Swap Symbol Company Current price Market capitalization ($M) Enterprise value ($M) Revenue ($M) Operating cash flow Free movement of capital P/E ratio PB report PS report Price/operating cash flow ratio Price/free cash flow ratio EV to EBITDA price-book-tangible
NYSE (MPX, Financial) Marine products company. 8.77 298 274 325 11.51 10.01 9.16 2.76 0.90 25.39 29.13 6.41 2.87
SIN (MCFT, Financial) MasterCraft Boat Holdings Inc. 19.84 360 379 708 73.31 57.49 6.37 2.51 0.51 4.97 6.33 4.19 4.61
SIN (A NEW, Financial) OneWater Marine Inc. 30.13 427 1007 1628 68.35 54.61 3.29 1.17 0.25 6.43 8.17 4.62 -1.91
NYSE (IIP, Financial) Polaris Inc. 97.10 5789 7591 8150 41.10 -267.50 22.60 5.38 0.73 149.77 0.00 9.47 37.78
NYSE (PORK, Financial) Harley-Davidson Inc. 35.18 5141 10808 5346 575.59 437.96 8.58 2.06 1.00 9.38 12.31 11.19 2.11
NYSE (BC, Financial) Brunswick Corp. 67.36 5019 7037 6390 379.50 26.20 8.47 2.50 0.82 1:65 p.m. 181.42 6.74
TSX (TSX: DOO, Financial) BRP Inc. 85.84 4929 6684 5960 442.10 -243.30 10.18 1073.00 0.86 15.93 0.00 6.96 -13.29
NYSE (THO, Financial) Thor Industries Inc. 74.27 3987 5345 16313 990.25 747.90 3.60 1.10 0.25 4.13 5.45 2.96 5.94
NYSE (LCII, Financial) LCI Industries Inc. 97.76 2486 3710 5559 212.54 85.17 5.02 1.79 0.45 11:70 am 29.13 4.61 7.61
NYSE (WGO, Financial) Winnebago Industries Inc. 55.15 1748 2086 4815 334.57 250.05 4.75 1.39 0.38 5.51 7.33 3.45 5.79

The company is playing on the growing income gap. Recreational boats like those made by Marine Products are typically purchased by the top 20% and highest earners. This group, largely made up of business owners and professionals, is only slightly affected by a recession given their wealth. Growth in the top income quintile has been good for the recreational boating sector.
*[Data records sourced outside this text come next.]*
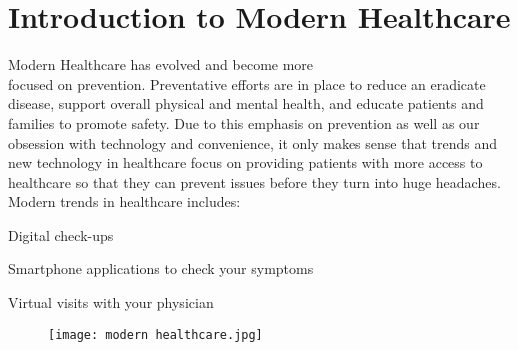 \documentclass[12pt,a4paper]{article}
\begin{document}
\clearpage
\tableofcontents
\clearpage


\section{Introduction to Modern Healthcare}
{\large Modern Healthcare has evolved and become more\\ focused on prevention. Preventative efforts are in place to reduce an eradicate disease, support overall physical and mental health, and educate patients and families to promote safety. Due to this emphasis on prevention as well as our obsession with technology and convenience, it only makes sense that trends and new technology in healthcare focus on providing patients with more access to healthcare so that they can prevent issues before they turn into huge headaches. Modern trends in healthcare includes:}

\begin{itemize}
{\large \item Digital check-ups
\item Smartphone applications to check your symptoms
\item Virtual visits with your physician}
\end{itemize}


\begin{figure}[h]
\centering
\texttt{[image: modern healthcare.jpg]}
\end{figure}



\clearpage
\end{document}
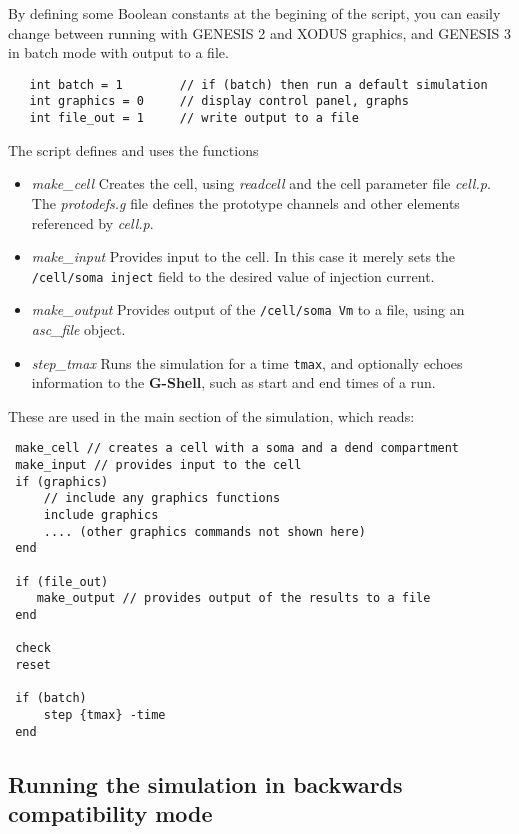 \documentclass[12pt]{article}
\begin{document}
By defining some Boolean constants at the begining of the script,
you can easily change between running with GENESIS 2 and XODUS graphics,
and GENESIS 3 in batch mode with output to a file.
\begin{verbatim}
   int batch = 1        // if (batch) then run a default simulation
   int graphics = 0     // display control panel, graphs
   int file_out = 1     // write output to a file
\end{verbatim}
The script defines and uses the functions
\begin{itemize}
\item {\it make\_cell} Creates the cell, using {\it readcell} and the cell parameter file
     {\it cell.p}.  The {\it protodefs.g} file defines the prototype channels and
     other elements referenced by {\it cell.p}.

\item {\it make\_input} Provides input to the cell.  In this case it merely
     sets the {\tt /cell/soma inject} field to the desired value of injection
     current.

\item {\it make\_output} Provides output of the {\tt /cell/soma Vm}  to a file, using
     an {\it asc\_file} object.

\item {\it step\_tmax} Runs the simulation for a time {\tt tmax}, and optionally
     echoes information to the {\bf G-Shell}, such as start and end times of a
     run.
\end{itemize}
These are used in the main section of the simulation, which reads:
\begin{verbatim}
 make_cell // creates a cell with a soma and a dend compartment
 make_input // provides input to the cell
 if (graphics)
     // include any graphics functions
     include graphics
     .... (other graphics commands not shown here)
 end

 if (file_out)
    make_output // provides output of the results to a file
 end

 check
 reset

 if (batch)
     step {tmax} -time
 end
\end{verbatim}

\subsection*{Running the simulation in backwards compatibility mode}
\end{document}
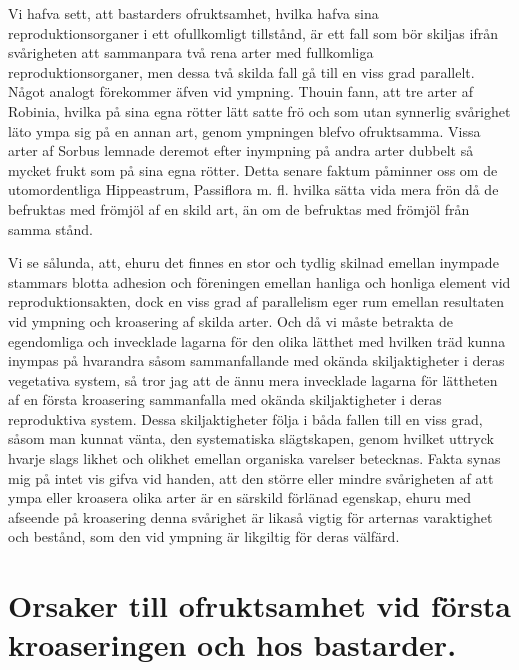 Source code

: Vi hafva sett, att bastarders ofruktsamhet, hvilka hafva sina reproduktionsorganer i ett ofullkomligt tillstånd, är ett fall som bör skiljas ifrån svårigheten att sammanpara två rena arter med fullkomliga reproduktionsorganer, men dessa två skilda fall gå till en viss grad parallelt. Något analogt förekommer äfven vid ympning. Thouin fann, att tre arter af Robinia, hvilka på sina egna rötter lätt satte frö och som utan synnerlig svårighet läto ympa sig på en annan art, genom ympningen blefvo ofruktsamma. Vissa arter af Sorbus lemnade deremot efter inympning på andra arter dubbelt så mycket frukt som på sina egna rötter. Detta senare faktum påminner oss om de utomordentliga Hippeastrum, Passiflora m. fl. hvilka sätta vida mera frön då de befruktas med frömjöl af en skild art, än om de befruktas med frömjöl från samma stånd.

Vi se sålunda, att, ehuru det finnes en stor och tydlig skilnad emellan inympade stammars blotta adhesion och föreningen emellan hanliga och honliga element vid reproduktionsakten, dock en viss grad af parallelism eger rum emellan resultaten vid ympning och kroasering af skilda arter. Och då vi måste betrakta de egendomliga och invecklade lagarna för den olika lätthet med hvilken träd kunna inympas på hvarandra såsom sammanfallande med okända skiljaktigheter i deras vegetativa system, så tror jag att de ännu mera invecklade lagarna för lättheten af en första kroasering sammanfalla med okända skiljaktigheter i deras reproduktiva system. Dessa skiljaktigheter följa i båda fallen till en viss grad, såsom man kunnat vänta, den systematiska slägtskapen, genom hvilket uttryck hvarje slags likhet och olikhet emellan organiska varelser betecknas. Fakta synas mig på intet vis gifva vid handen, att den större eller mindre svårigheten af att ympa eller kroasera olika arter är en särskild förlänad egenskap, ehuru med afseende på kroasering denna svårighet är likaså vigtig för arternas varaktighet och bestånd, som den vid ympning är likgiltig för deras välfärd.



\section[Orsaker till ofruktsamhet]{Orsaker till ofruktsamhet vid första kroaseringen och
hos bastarder.}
Mr. Market sold the stock at a level as if we were already in a deep recession. Given that we are still at full employment, there is a good chance that the recession will not be as severe as Mr. Market anticipates and that the company will rebound quickly.

In addition, Marine Products has an impeccable balance sheet, which gives it great operational flexibility. While sales will likely decline from this year’s peak, there is enough evidence that the pandemic has pushed many more people into a recreational lifestyle that will endure and grow for years to come. Meanwhile, the company’s 5.5% dividend should satisfy investors.